So here’s the thing: if you know me you absolutely know what my favorite book is. I always talk about it and always ask everyone to watch the movie with me. I tell everyone this book will completely change their life. So for this blog post I am going to write about exactly why Into the Wild is by far my favorite book, and why I admire Chris McCandless so much.


The first thing I want to say about Into the Wild is the fact that it’s not everyone’s cup of tea. I’ve talked to a lot of people about the story and it seems some people just understand it and others do not. Some people, like myself, view Christopher McCandless as an intellectual that pushed the boundaries of conventional society by daring to live, but some people view him as a narcissistic lunatic who was extremely optimistic and naive. I see both perspectives, but like I said I believe he was incredibly intelligent, and I truly admire what he set out to do and what he accomplished.


I guess it would be helpful for those of you who have not read Into the Wild to get a bit more background on the story. I am going to explain the story a bit in my own words, but I am also going to link author, Jon Krakauer’s, original Outside article on Chris McCandless as well. (

Into the Wild is a true story based off of the life of Christopher Johnson McCandless. The summer after his graduation from Emory University he donated his life savings of $24,000 to the Oxfam America, which is a charity to fight against poverty. Then he set out west towards Arizona. This was June 1990. Chris abandoned his yellow Datsun & burned the rest of his remaining cash; which was about a total of $160 in defiance of conventional society. Within this act, one which would have made Thoreau proud, Alexander Supertramp was born. He roamed the country for nearly two years, alone, experiencing a liberating and nomadic existence until his body was discovered in an abandoned transit bus in the bush outside of Healy, Alaska.

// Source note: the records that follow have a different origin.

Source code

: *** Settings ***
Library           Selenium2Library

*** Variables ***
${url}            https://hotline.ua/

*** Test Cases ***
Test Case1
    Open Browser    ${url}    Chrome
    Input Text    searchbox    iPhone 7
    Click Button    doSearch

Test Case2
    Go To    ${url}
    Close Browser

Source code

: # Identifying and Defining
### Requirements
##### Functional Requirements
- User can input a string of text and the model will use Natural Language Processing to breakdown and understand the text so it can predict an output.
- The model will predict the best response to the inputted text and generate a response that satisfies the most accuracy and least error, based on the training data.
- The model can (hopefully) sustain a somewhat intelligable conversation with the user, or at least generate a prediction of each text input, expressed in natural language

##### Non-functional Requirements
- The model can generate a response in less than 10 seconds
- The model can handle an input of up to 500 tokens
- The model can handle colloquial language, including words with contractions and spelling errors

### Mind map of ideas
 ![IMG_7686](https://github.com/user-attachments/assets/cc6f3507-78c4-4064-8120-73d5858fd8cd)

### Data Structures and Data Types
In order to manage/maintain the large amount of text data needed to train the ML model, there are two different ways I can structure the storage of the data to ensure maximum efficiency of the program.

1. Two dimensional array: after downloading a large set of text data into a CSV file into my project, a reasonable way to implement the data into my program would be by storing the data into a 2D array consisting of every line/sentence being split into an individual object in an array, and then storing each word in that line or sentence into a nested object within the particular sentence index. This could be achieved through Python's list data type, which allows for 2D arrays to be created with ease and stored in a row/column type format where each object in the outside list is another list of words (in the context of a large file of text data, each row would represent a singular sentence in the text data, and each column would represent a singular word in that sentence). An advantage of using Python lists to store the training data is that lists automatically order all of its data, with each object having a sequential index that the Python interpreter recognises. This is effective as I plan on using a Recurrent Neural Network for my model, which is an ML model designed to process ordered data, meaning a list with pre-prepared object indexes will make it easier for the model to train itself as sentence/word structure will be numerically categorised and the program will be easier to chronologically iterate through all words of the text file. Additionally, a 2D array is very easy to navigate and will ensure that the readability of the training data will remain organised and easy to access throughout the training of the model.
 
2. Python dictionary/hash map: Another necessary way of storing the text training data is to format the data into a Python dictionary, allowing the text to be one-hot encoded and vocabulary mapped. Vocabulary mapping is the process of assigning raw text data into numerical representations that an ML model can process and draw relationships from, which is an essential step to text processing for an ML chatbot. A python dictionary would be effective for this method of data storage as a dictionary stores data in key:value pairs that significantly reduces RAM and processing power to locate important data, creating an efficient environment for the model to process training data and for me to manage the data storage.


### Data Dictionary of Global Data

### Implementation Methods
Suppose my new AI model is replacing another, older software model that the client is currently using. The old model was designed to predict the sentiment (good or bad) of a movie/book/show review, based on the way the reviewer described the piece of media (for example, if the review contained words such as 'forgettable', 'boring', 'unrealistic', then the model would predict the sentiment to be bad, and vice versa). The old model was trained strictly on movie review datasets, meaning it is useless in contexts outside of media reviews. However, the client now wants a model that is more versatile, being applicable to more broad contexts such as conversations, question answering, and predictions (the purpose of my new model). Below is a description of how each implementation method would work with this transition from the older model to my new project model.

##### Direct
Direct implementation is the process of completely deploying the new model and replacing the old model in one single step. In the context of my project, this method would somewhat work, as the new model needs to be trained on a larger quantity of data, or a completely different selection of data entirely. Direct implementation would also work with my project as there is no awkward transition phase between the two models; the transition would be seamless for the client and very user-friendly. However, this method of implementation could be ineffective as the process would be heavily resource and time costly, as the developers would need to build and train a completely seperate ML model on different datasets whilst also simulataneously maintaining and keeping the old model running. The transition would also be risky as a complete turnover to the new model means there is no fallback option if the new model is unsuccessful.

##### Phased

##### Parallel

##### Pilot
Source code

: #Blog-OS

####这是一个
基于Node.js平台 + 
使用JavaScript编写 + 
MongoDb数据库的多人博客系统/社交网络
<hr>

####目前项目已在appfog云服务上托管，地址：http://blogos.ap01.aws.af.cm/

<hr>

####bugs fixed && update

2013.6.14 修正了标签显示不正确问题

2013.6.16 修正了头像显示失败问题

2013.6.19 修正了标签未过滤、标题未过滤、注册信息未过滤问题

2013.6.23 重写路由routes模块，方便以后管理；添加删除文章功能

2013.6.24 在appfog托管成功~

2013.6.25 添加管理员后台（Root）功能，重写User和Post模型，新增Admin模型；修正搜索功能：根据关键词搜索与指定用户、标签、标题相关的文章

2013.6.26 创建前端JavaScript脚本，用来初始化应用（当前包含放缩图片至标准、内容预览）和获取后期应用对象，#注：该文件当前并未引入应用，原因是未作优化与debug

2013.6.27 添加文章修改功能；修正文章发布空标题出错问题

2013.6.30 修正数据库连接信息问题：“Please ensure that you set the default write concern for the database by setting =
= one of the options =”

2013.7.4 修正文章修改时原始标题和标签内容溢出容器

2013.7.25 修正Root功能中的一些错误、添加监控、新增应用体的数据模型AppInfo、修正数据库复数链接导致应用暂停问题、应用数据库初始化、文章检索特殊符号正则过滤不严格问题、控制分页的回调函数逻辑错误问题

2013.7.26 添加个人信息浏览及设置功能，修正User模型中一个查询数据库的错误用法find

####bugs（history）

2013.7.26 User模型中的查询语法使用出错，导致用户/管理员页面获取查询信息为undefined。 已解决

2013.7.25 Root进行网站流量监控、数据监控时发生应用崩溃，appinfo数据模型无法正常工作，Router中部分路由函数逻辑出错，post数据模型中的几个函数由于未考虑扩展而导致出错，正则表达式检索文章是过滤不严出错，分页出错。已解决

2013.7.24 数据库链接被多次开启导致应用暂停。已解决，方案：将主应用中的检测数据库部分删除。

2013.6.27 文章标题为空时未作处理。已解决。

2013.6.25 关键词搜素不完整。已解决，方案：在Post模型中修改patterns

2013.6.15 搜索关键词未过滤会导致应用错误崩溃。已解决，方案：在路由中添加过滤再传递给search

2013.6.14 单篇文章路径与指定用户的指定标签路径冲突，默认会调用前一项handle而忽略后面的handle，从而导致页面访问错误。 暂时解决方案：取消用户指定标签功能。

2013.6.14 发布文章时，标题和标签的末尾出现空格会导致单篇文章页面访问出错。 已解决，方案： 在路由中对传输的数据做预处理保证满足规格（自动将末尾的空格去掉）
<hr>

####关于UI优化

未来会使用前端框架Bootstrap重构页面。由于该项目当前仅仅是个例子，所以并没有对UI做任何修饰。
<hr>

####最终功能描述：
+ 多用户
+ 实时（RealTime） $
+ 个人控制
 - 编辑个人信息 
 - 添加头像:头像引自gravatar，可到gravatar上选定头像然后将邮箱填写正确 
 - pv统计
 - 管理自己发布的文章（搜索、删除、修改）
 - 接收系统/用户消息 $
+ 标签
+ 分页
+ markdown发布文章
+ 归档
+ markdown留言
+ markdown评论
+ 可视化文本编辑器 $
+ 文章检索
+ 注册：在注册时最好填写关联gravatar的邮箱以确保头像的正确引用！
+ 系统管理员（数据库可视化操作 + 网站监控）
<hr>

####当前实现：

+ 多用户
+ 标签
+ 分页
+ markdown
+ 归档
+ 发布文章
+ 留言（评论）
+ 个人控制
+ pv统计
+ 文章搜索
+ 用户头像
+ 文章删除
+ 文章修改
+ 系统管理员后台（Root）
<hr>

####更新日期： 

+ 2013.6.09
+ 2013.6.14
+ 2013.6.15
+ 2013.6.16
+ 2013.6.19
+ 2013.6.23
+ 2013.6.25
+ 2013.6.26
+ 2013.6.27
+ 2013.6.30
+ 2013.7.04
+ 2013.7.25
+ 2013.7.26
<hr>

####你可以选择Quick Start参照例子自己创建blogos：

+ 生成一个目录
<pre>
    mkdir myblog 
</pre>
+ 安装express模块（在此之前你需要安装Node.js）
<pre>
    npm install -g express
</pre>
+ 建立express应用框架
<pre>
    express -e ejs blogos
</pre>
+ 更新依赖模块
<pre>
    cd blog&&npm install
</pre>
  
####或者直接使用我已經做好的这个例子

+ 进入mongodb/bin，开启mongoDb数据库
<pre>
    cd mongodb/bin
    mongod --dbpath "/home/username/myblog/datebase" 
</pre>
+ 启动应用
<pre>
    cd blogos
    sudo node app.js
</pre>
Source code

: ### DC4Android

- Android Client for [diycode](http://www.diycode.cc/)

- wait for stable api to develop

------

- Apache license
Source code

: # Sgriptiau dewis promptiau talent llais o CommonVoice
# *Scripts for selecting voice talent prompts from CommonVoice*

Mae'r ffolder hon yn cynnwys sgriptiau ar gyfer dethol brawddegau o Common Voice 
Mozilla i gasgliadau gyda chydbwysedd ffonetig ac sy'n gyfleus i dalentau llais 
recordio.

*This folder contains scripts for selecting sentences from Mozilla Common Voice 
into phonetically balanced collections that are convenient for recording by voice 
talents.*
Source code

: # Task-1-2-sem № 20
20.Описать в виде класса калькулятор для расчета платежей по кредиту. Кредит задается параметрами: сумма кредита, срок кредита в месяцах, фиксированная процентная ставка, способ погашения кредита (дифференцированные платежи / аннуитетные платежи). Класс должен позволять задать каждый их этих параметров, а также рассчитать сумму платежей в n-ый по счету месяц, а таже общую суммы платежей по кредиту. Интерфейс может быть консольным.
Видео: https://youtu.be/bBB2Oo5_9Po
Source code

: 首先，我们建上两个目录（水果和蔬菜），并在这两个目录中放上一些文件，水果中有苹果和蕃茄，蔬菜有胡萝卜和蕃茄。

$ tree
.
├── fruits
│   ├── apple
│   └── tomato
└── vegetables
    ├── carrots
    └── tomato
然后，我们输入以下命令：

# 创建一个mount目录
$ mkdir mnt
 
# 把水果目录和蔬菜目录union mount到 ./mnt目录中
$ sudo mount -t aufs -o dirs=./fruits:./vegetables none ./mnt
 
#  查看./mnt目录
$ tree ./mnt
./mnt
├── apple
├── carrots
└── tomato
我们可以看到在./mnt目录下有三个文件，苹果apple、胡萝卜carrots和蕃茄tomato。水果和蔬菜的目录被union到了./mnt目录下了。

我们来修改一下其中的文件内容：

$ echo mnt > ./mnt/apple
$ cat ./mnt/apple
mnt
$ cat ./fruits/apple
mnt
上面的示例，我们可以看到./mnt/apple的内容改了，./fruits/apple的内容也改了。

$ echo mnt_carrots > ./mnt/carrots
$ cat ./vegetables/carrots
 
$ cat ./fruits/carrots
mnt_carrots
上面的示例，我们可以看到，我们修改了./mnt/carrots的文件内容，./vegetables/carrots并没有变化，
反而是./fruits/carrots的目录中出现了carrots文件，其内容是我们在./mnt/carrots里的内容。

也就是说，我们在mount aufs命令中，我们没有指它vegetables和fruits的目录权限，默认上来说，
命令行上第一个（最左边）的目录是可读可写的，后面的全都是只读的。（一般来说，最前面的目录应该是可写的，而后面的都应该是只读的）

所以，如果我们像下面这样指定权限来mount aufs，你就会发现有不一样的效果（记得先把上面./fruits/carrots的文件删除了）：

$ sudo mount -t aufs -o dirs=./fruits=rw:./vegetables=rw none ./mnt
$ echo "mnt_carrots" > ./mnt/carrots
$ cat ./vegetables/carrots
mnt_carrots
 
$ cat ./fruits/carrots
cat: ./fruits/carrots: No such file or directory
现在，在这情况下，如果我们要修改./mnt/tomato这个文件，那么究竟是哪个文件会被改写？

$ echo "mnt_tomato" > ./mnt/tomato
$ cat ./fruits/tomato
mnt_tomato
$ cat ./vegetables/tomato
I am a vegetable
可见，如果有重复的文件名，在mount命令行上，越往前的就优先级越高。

Chris spent nearly two years tramping around the west, but in April 1992 Chris made his way up to the last frontier to fulfill his Alaskan odyssey. He set out to live off the land in Alaska far away from the confounds of society. You see, Chris was a well accomplished outdoorsman and had managed to navigate the southwest for nearly 2 years with little money and possessions. However, others argue Alaska is unforgivingly wild and that Chris was incredibly underprepared for the Alaskan bush. I can't argue that he was not underprepared; he was. Without said, Chris more than held his own in the Alaskan wilderness; for nearly 4 months living off of the Stampede Trail, a few miles outside of Healy, Chris found an an old transit bus, which is referred to as the 142 Magic Bus. This is where he made his home and lived off the land hunting and foraging. His death was ruled as "starvation", and while his death is often debated a scientific study conducted by author himself, Jon Krakauer, suggested that an amino acid within the potato seeds Chris has consumed, in a large quantity, contributed to his demise. I will attach an excerpt from Krakauer's article below.

With that said, the book Into the Wild depicts Chris' journey and encounters throughout his two years of traveling, and his Alaskan odyssey. Chris traveled all along the southwest visiting places such as the Detrital Wash, Bullhead City, the Slabs, the Grand Canyon, Carthage, and many more. Chris was inspired by authors such as Jack London, Tolstoy, & Thoreau. Excerpts from the books he had annotated were included within Into the Wild. I appreciate this because it gives us more insight into his thinking and how he viewed life, because he lived by "a rigorous moral code". Chris was intelligent and an educated man, and perhaps that is why I admire him and his story so much.


I see glimpses of myself within Alexander Supertramp and obviously I can’t speak for Chris, but what I can say from what I’ve read and my own experience is that Chris had an intense drive and passion for life, and as do I. Quite often I think of a letter he wrote in which he claims he might make a home in Bullhead City, but expects his ”his itchy” feet to return soon. This is a feeling I often experience, and I credit for my craving to travel and experience the world. I have such admiration for the journey he completed, and his spontaneous and independent nature.